The Dew Breaker - Edwidge Danticat

The Dew Breaker

By Edwidge Danticat

  • Release Date: 2004-03-09
  • Genre: Fiction & Literature
Score: 3.5
3.5
From 35 Ratings

Description

We meet him late in life: a quiet man, a good father and husband, a fixture in his Brooklyn neighborhood, a landlord and barber with a terrifying scar across his face. As the book unfolds, moving seamlessly between Haiti in the 1960s and New York City today, we enter the lives of those around him, and learn that he has also kept a vital, dangerous secret. Edwidge Danticat’s brilliant exploration of the “dew breaker”--or torturer--s an unforgettable story of love, remorse, and hope; of personal and political rebellions; and of the compromises we make to move beyond the most intimate brushes with history. It firmly establishes her as one of America’s most essential writers.

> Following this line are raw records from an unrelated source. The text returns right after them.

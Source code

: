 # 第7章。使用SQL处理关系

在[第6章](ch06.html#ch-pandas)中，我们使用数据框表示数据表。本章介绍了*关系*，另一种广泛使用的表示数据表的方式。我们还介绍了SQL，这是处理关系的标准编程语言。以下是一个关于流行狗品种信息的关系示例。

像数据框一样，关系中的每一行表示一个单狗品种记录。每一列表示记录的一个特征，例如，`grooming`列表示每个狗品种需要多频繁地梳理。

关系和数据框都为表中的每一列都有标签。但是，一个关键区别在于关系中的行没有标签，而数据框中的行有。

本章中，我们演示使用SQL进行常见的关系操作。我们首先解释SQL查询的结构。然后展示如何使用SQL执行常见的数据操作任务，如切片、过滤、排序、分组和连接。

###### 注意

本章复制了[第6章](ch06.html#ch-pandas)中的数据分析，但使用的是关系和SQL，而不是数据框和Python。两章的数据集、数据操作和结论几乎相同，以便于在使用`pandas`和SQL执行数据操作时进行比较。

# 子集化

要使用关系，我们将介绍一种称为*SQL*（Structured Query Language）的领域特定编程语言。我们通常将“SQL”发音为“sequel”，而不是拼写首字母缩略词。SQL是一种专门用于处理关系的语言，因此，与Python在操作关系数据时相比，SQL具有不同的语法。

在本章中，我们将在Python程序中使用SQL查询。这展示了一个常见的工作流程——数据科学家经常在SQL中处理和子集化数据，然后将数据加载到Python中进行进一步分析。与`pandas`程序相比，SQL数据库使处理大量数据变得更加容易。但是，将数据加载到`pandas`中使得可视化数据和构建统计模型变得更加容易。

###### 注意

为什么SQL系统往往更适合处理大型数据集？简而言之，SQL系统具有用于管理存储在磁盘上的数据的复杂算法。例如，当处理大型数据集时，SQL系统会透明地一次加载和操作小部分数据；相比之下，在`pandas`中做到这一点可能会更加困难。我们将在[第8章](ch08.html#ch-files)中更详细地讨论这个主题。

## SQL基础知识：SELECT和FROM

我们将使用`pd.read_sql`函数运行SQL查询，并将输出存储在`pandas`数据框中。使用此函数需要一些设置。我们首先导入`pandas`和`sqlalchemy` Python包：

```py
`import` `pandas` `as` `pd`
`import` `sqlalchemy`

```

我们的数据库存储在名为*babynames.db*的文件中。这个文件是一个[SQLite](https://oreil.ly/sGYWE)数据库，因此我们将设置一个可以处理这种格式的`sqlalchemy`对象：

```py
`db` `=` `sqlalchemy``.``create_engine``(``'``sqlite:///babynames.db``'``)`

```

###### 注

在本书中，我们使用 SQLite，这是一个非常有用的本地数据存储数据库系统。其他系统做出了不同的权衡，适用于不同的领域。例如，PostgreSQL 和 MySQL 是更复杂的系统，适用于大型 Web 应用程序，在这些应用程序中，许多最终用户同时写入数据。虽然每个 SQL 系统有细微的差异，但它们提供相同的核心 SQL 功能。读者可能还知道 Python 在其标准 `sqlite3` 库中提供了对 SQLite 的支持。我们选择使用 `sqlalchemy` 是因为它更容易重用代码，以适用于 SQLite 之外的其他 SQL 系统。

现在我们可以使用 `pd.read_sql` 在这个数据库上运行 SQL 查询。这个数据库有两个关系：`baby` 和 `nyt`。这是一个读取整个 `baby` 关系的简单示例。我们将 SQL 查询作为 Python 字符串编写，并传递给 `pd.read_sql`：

BONUS: This edition includes an excerpt from Edwidge Danticat's Claire of the Sea Light.

Reviews

  • Beautiful narrative that requires patience

    4
    By archetype67
    4.5 Danticat is a powerful writer who tackles intense topics. The Dew Breaker is no exception. This novel blends and blurs the idea of short stories and novels and succeeds wonderfully. The different POVs move through space and time but stay within the history and culture of Haitians and Haitian Americans and that is part of what unites the chapters. The violent history of Haiti's dictators and the impact they had on generations is explored, as are the ideas of repentance, reconciliation, and what freedom means. This is not an easy book to read, and the people portrayed are complex and flawed. Danticat paints these intensely colored miniature portraits that capture the essence and certain details of the lives she writes about, but we never get the full story. The one flaw was that, whether by nature of the format or because some portraits just gave that tiny bit more that let us empathize or glean a bit of understanding, some fell short of the majority... and those left me wanting that tiny bit more. The flaw is a small one, and the work is intense and horrifying and beautiful.